__TRY IT__:
Search the data for the string "apply" and gather each line it is in.

__RECORDS FOR PROCESSING__:
__________

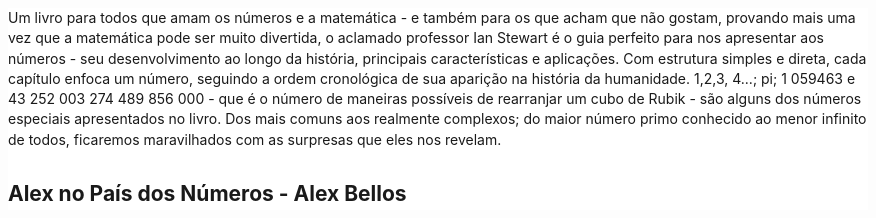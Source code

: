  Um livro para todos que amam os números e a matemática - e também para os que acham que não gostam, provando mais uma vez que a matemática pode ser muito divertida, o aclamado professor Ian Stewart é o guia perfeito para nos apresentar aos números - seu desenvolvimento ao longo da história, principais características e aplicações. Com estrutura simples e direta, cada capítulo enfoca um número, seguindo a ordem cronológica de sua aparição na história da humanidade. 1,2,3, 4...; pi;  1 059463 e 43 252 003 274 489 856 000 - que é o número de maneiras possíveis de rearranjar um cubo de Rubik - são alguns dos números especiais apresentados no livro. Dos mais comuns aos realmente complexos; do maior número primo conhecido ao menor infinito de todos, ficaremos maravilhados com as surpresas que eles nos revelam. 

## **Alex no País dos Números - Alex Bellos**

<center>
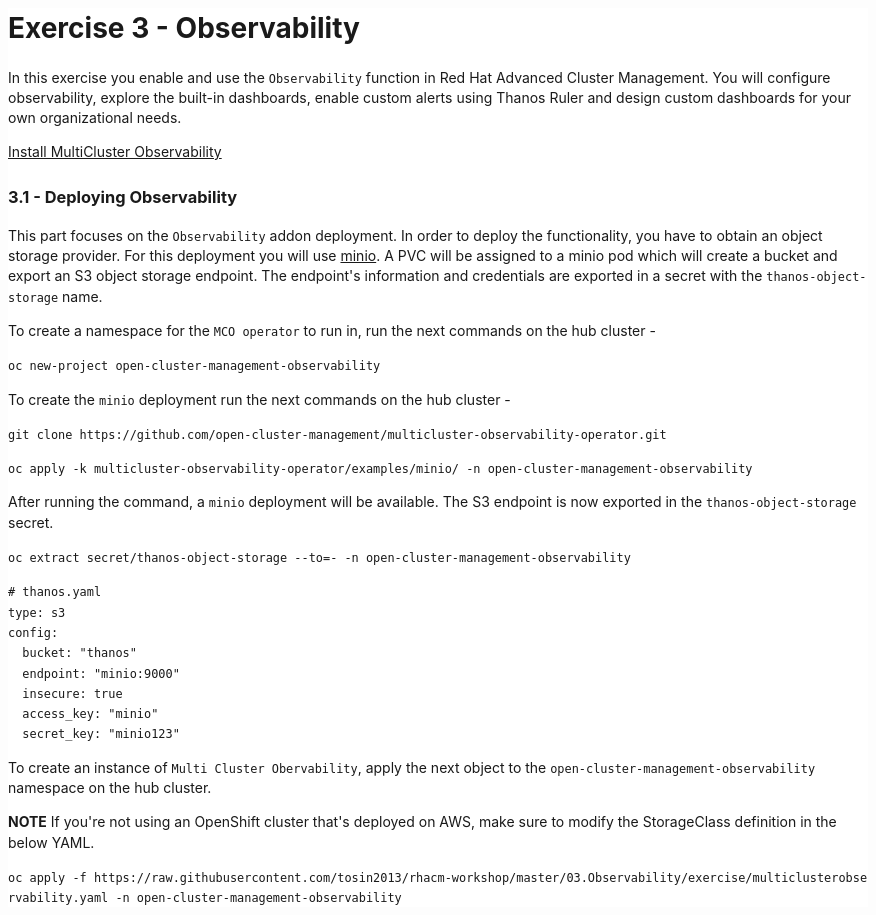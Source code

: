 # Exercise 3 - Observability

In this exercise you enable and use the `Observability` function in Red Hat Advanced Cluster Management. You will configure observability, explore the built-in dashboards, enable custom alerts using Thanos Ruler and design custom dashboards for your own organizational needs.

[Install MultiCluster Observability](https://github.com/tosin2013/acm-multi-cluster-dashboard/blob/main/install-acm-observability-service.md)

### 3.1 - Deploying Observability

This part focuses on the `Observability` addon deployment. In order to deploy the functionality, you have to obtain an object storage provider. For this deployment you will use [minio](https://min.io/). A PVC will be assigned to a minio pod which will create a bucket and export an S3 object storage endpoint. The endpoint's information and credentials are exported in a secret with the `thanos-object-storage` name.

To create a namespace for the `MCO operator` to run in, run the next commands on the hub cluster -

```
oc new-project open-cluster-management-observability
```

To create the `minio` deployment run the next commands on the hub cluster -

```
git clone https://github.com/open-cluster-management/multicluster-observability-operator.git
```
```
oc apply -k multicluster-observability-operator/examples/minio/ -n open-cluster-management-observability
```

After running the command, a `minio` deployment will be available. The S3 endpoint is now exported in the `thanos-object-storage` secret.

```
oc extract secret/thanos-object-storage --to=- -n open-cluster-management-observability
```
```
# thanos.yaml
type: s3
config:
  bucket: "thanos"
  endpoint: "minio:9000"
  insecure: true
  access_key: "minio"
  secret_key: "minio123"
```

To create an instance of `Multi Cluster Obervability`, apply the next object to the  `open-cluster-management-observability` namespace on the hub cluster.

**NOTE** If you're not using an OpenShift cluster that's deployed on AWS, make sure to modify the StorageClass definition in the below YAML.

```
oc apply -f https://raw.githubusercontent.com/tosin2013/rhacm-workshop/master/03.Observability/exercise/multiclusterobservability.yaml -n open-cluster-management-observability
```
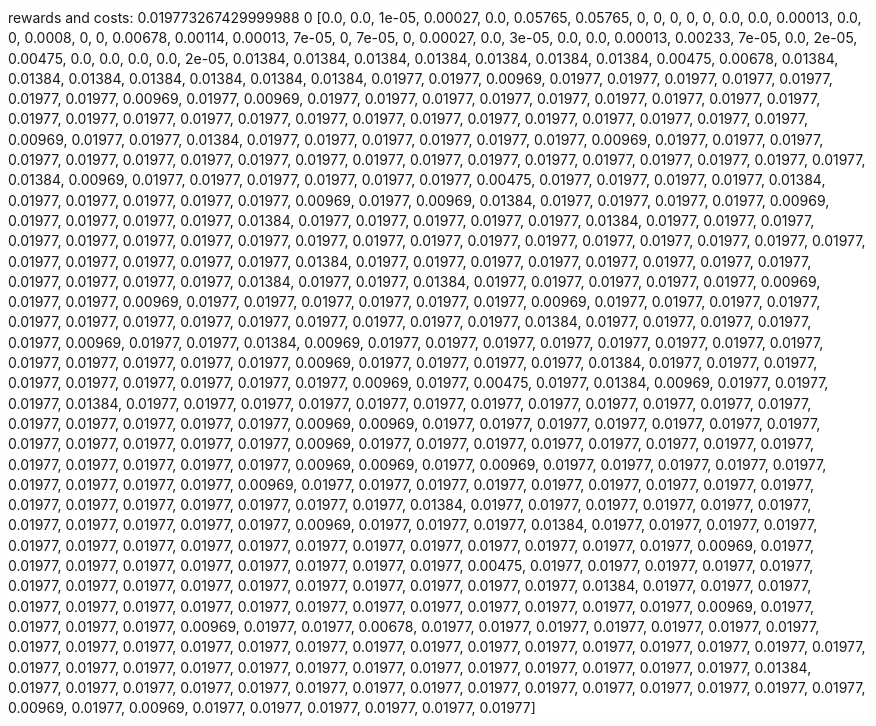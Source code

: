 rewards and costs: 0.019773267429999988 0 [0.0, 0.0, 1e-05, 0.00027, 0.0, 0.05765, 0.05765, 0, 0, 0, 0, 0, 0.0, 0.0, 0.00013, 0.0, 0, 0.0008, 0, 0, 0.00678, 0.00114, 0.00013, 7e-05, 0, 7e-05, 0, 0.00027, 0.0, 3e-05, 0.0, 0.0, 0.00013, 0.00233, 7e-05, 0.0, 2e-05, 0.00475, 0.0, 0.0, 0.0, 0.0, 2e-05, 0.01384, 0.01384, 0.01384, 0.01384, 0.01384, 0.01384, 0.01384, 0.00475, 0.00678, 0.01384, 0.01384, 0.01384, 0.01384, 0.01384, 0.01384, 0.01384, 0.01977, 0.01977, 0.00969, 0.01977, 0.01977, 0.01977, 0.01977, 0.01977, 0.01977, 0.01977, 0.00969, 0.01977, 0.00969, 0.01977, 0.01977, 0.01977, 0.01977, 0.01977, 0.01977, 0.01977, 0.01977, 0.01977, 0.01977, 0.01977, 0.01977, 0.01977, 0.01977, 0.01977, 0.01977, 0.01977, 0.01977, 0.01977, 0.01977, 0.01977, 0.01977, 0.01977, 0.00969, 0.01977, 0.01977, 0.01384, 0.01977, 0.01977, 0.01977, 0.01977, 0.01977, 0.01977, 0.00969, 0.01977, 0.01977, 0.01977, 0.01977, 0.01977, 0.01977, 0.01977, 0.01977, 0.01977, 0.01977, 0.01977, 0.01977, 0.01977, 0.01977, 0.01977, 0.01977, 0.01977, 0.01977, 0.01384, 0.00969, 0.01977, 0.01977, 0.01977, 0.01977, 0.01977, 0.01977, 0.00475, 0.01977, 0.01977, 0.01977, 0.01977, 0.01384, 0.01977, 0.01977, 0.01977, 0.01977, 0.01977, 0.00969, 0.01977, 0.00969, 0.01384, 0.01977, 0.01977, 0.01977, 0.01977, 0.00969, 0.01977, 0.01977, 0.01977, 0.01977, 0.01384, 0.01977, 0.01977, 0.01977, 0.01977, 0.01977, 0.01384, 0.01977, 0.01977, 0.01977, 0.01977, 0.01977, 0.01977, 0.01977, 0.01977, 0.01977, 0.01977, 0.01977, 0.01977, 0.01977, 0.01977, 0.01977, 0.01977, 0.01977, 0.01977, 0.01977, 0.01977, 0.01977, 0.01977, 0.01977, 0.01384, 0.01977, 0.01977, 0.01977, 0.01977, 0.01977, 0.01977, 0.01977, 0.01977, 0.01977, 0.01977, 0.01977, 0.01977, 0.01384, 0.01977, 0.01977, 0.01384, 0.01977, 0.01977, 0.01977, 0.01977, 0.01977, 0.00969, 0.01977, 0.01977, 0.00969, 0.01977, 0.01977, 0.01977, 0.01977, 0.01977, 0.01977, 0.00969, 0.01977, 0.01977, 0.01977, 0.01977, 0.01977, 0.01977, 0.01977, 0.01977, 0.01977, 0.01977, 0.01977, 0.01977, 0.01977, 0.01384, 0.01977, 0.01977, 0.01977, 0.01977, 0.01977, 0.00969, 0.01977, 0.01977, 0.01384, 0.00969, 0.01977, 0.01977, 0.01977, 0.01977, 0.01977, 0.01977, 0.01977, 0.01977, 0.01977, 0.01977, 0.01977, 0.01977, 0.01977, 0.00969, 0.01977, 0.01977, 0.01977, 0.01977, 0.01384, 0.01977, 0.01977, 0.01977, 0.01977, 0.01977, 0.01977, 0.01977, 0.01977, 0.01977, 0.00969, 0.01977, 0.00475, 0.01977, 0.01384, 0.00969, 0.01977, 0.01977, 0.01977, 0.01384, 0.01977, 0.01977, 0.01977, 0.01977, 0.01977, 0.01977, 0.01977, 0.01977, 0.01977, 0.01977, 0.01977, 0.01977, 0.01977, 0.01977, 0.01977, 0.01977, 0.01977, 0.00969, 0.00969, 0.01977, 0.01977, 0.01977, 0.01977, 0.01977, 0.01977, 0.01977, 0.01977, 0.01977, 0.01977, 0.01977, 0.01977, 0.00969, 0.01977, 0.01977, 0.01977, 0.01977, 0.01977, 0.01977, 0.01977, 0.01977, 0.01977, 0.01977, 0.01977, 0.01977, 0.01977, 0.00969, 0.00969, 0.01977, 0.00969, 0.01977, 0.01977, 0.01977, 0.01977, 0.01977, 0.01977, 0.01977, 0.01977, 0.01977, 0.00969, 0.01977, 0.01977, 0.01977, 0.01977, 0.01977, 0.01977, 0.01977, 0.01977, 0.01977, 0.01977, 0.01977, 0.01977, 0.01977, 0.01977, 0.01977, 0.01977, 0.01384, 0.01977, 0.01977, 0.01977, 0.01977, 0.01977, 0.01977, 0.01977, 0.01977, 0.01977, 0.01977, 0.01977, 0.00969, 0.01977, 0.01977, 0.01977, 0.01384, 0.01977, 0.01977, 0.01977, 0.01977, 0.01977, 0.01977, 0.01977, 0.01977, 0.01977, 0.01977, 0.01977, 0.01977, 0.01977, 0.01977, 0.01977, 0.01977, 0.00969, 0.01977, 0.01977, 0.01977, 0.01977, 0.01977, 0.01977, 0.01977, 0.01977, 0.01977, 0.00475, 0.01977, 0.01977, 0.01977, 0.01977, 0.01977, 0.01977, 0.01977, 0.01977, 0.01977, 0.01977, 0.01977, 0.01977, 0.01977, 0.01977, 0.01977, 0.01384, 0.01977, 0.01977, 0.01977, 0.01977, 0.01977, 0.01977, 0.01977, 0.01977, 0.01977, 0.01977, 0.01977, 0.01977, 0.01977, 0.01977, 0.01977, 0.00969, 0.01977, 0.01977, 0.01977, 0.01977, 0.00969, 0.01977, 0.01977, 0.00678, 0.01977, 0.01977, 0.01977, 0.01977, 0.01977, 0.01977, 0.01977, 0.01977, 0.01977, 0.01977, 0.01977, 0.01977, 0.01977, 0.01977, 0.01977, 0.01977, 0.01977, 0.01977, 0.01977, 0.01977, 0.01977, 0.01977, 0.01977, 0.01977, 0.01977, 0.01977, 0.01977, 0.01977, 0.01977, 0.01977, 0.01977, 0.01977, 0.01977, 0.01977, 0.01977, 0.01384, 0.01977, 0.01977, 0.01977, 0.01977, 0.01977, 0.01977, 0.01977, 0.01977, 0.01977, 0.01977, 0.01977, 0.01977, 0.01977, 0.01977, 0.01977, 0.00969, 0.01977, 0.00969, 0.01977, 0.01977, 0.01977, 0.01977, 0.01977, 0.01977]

__________

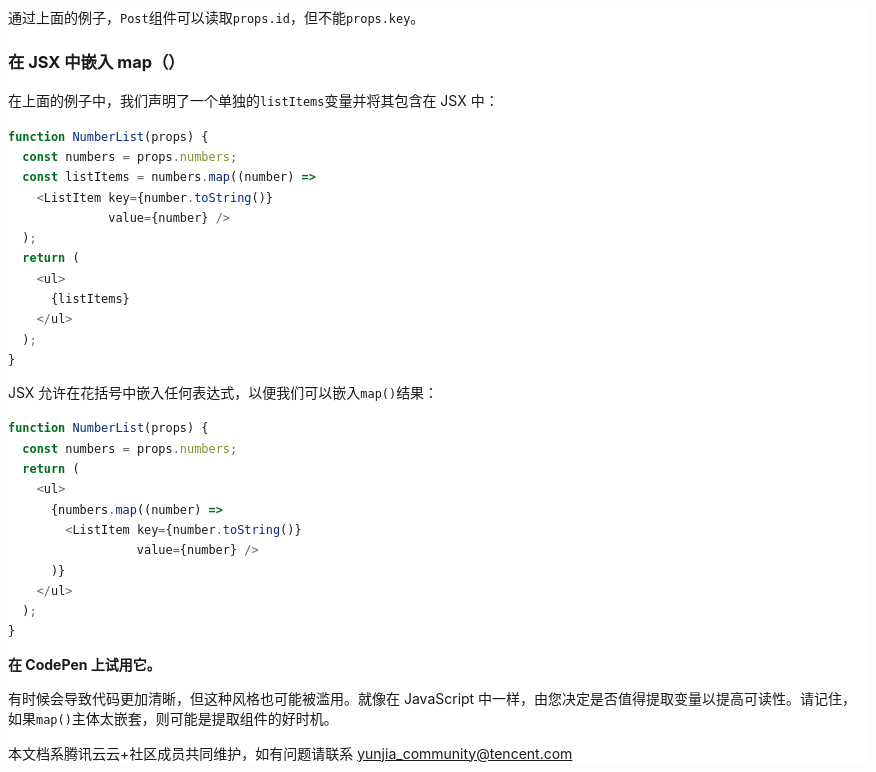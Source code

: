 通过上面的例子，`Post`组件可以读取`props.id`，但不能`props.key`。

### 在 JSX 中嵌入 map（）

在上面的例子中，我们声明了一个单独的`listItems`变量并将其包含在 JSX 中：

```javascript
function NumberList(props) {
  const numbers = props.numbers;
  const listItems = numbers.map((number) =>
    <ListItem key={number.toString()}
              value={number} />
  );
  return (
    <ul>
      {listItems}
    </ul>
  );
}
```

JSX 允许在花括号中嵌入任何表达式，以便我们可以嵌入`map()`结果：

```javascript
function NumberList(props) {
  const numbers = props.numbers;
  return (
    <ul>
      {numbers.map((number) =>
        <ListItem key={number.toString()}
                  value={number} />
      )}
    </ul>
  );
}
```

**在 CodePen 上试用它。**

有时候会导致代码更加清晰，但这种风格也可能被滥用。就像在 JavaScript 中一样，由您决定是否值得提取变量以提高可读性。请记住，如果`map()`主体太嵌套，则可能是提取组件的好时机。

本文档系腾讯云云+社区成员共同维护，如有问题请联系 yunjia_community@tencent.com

__________

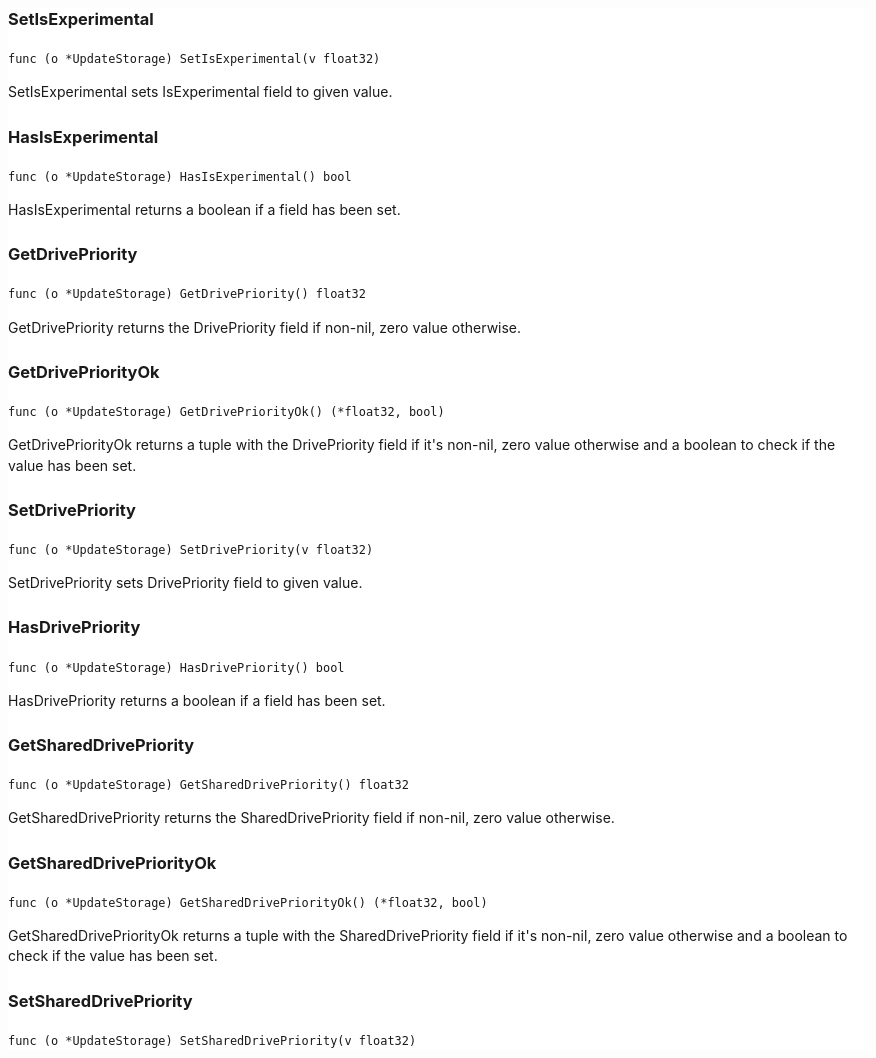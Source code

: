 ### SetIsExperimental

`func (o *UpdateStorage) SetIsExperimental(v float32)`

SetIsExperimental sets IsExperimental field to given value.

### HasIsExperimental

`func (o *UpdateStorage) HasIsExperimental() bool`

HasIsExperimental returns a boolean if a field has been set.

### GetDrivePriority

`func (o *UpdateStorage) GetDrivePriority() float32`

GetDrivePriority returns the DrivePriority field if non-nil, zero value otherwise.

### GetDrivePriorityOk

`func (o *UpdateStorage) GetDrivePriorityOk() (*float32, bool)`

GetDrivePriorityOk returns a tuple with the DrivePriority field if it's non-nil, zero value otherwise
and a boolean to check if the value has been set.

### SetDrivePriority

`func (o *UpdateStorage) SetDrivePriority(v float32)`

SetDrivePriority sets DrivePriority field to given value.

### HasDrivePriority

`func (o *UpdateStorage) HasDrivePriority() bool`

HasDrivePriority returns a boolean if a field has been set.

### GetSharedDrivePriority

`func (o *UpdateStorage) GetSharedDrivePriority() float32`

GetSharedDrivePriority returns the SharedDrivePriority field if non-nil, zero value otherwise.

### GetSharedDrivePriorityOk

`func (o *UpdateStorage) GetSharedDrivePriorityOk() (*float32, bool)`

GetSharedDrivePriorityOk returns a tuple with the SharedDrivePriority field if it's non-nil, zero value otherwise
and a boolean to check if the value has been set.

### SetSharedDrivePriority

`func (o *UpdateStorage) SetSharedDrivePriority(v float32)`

__________

__RESULT FOR THIS EXERCISE__:
oc apply -k multicluster-observability-operator/examples/minio/ -n open-cluster-management-observability
To create an instance of `Multi Cluster Obervability`, apply the next object to the  `open-cluster-management-observability` namespace on the hub cluster.
oc apply -f https://raw.githubusercontent.com/tosin2013/rhacm-workshop/master/03.Observability/exercise/multiclusterobservability.yaml -n open-cluster-management-observability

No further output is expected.